Sobre a demarcação dos conceitos de erro de interpretação da prova, insuficiência para a decisão da matéria de facto na apreciação da prova, cabe traçar os limites de cada uma destas categorias, para que a sua análise não se confunda e sobreponha.
Os Tribunais superiores de forma pacífica e mantida vêm estabelecendo a destrinça entre a arguição da categoria de vícios que incidam sobre a decisão e dos vícios que inquinem o julgamento. A este propósito o acórdão do Tribunal da Relação de Lisboa de 29/03/2011 proferido no processo nº288/09.1GBMTJ.L1-5 sustentou que “a matéria de facto pode ser sindicada por duas vias: no âmbito, mais restrito, dos vícios previstos no artigo 410º, nº2, do C.P.P., no que se convencionou chamar de «revista alargada»; ou através da impugnação ampla da matéria de facto, a que se refere o artigo 412º, nºs3, 4 e 6, do mesmo diploma; No primeiro caso, estamos perante a arguição dos vícios decisórios previstos nas diversas alíneas do nº2 do referido artigo 410º, cuja indagação, como resulta do preceito, tem que resultar da decisão recorrida, por si mesma ou conjugada com as regras da experiência comum, não sendo por isso admissível o recurso a elementos àquela estranhos, para a fundamentar, como, por exemplo, quaisquer dados existentes nos autos, mesmo que provenientes do próprio julgamento. Ora, os vícios previsto no nº2 do citado art.410 ( concretamente na alínea a) A insuficiência para a decisão da matéria de facto provada; na alínea b) A contradição insanável da fundamentação ou entre a fundamentação e a decisão; e na alínea c) Erro notório na apreciação da prova) são vícios da decisão sobre a matéria de facto “vícios da decisão e não de julgamento, não confundíveis nem com o erro na aplicação do direito aos factos, nem com a errada apreciação e valoração das provas ou a insuficiência destas para a decisão de facto proferida -, de conhecimento oficioso, que hão-de derivar do texto da decisão recorrida por si só considerado ou em conjugação com as regras da experiência comum.”

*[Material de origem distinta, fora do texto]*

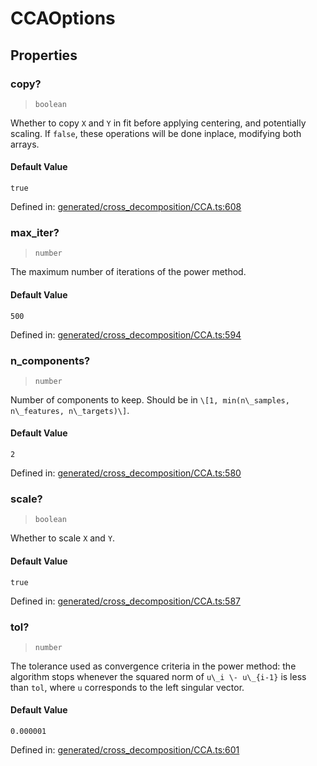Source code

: # CCAOptions

## Properties

### copy?

> `boolean`

Whether to copy `X` and `Y` in fit before applying centering, and potentially scaling. If `false`, these operations will be done inplace, modifying both arrays.

#### Default Value

`true`

Defined in:  [generated/cross\_decomposition/CCA.ts:608](https://github.com/transitive-bullshit/scikit-learn-ts/blob/92ab806/packages/sklearn/src/generated/cross_decomposition/CCA.ts#L608)

### max\_iter?

> `number`

The maximum number of iterations of the power method.

#### Default Value

`500`

Defined in:  [generated/cross\_decomposition/CCA.ts:594](https://github.com/transitive-bullshit/scikit-learn-ts/blob/92ab806/packages/sklearn/src/generated/cross_decomposition/CCA.ts#L594)

### n\_components?

> `number`

Number of components to keep. Should be in `\[1, min(n\_samples, n\_features, n\_targets)\]`.

#### Default Value

`2`

Defined in:  [generated/cross\_decomposition/CCA.ts:580](https://github.com/transitive-bullshit/scikit-learn-ts/blob/92ab806/packages/sklearn/src/generated/cross_decomposition/CCA.ts#L580)

### scale?

> `boolean`

Whether to scale `X` and `Y`.

#### Default Value

`true`

Defined in:  [generated/cross\_decomposition/CCA.ts:587](https://github.com/transitive-bullshit/scikit-learn-ts/blob/92ab806/packages/sklearn/src/generated/cross_decomposition/CCA.ts#L587)

### tol?

> `number`

The tolerance used as convergence criteria in the power method: the algorithm stops whenever the squared norm of `u\_i \- u\_{i-1}` is less than `tol`, where `u` corresponds to the left singular vector.

#### Default Value

`0.000001`

Defined in:  [generated/cross\_decomposition/CCA.ts:601](https://github.com/transitive-bullshit/scikit-learn-ts/blob/92ab806/packages/sklearn/src/generated/cross_decomposition/CCA.ts#L601)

No elenco dos vícios da decisão, o vício da insuficiência para a decisão da matéria de facto provada, previsto no artigo 410.º, n.º 2, alínea a), ocorre quando a matéria de facto provada seja insuficiente para fundamentar a decisão de direito e quando o tribunal, podendo fazê-lo, não investigou toda a matéria de facto relevante, acarretando a normal consequência de uma decisão de direito viciada por falta de suficiente base factual, ou seja, os factos dados como provados não permitem, por insuficiência, a aplicação do direito ao caso que foi submetido à apreciação do julgador. Dito de outra forma, este vício ocorre quando a matéria de facto provada não basta para fundamentar a solução de direito e quando não foi investigada toda a matéria de facto contida no objecto do processo e com relevo para a decisão, cujo apuramento conduziria à solução legal;
Diversamente, a impugnação da matéria de facto prevista no art.412º nº3 do CPP, consiste na apreciação, tal como sustentou o acórdão que temos vindo a citar”,que não se restringe ao texto da decisão, alargando-se à análise do que se contém e pode extrair da prova (documentada) produzida em audiência, mas sempre dentro dos limites fornecidos pelo recorrente no estrito cumprimento do ónus de especificação imposto pelos nºs3 e 4 do art. 412º do C.P. Penal. A ausência de imediação determina que o tribunal de 2ª instância, no recurso da matéria de facto, só possa alterar o decidido pela 1ª instância se as provas indicadas pelo recorrente impuserem decisão diversa da proferida e não apenas se a permitirem [al. b) do n.º3 do citado artigo 412.º]”.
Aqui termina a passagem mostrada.